The Wageningen Subdistrict Court left absolutely no room for application (by analogy) of the WNT. This case concerned the termination of the employment contract with the director of the housing corporation Woningcorporatie Stichting Idealis. Stichting Idealis invoked the standardising force of the WNT as an argument for reducing the potential severance pay to be awarded. The subdistrict court did not accept this argument, but ruled - in line with the wording and the essence of the WNT - that no severance pay had been, or was in the process of being, agreed between the parties and that there were no other grounds for applying the WNT. The director was awarded pay of EUR 175,000 gross.

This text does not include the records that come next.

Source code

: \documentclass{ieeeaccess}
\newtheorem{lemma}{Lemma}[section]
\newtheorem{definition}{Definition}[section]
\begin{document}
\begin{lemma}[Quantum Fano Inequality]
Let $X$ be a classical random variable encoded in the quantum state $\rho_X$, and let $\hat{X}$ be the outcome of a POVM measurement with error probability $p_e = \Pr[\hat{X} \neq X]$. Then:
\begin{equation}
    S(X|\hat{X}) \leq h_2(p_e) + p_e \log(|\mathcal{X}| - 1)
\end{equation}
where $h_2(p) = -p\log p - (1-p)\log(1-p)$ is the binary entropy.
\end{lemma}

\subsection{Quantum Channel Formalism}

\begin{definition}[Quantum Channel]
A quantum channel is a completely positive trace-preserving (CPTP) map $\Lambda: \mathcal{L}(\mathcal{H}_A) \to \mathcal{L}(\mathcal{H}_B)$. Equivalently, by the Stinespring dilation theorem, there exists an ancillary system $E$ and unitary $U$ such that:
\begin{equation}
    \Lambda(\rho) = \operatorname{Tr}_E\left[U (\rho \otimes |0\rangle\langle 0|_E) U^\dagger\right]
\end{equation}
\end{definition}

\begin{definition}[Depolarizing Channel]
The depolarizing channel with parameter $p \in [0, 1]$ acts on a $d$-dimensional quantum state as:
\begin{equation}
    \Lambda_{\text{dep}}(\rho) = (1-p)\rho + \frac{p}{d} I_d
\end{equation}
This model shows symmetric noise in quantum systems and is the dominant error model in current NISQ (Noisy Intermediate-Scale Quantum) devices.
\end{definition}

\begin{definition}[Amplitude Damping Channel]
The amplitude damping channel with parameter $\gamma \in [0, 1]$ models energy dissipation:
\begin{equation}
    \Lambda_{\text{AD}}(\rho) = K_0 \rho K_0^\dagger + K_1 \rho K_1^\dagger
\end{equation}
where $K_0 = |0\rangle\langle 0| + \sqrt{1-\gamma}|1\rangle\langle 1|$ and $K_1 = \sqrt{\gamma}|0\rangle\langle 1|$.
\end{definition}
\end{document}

The above decisions show a marked difference in the way in which the WNT is interpreted and applied by the various Dutch subdistrict courts in practice. This gives rise to the question of whether the WNT (and its entry into force) is leading or will lead - implicitly or otherwise - to downward adjustment of the severance pay awarded to senior executives in the public and semi-public sector. The fact is that the Dutch subdistrict court, by the letter of the law, is not bound by the WNT when establishing (fair) severance pay. This does not alter the fact that it is at the Dutch subdistrict court's discretion whether or not to take the existence of the WNT into consideration in the ruling. However, in our view, contradictory arguments or considerations like the ones in the decisions above lead to unnecessary lack of clarity on the application and scope of the WNT. From the point of view of legal certainty it is very important that employers and employees are able to fully assess in advance the effect that termination proceedings will have. It is therefore worth recommending that it be included in the currently existing guidelines for the Dutch subdistrict courts whether, and if so how, the WNT will be taken into consideration when forming a judgment.

We will continue to monitor the relevant and fascinating developments on this subject for you.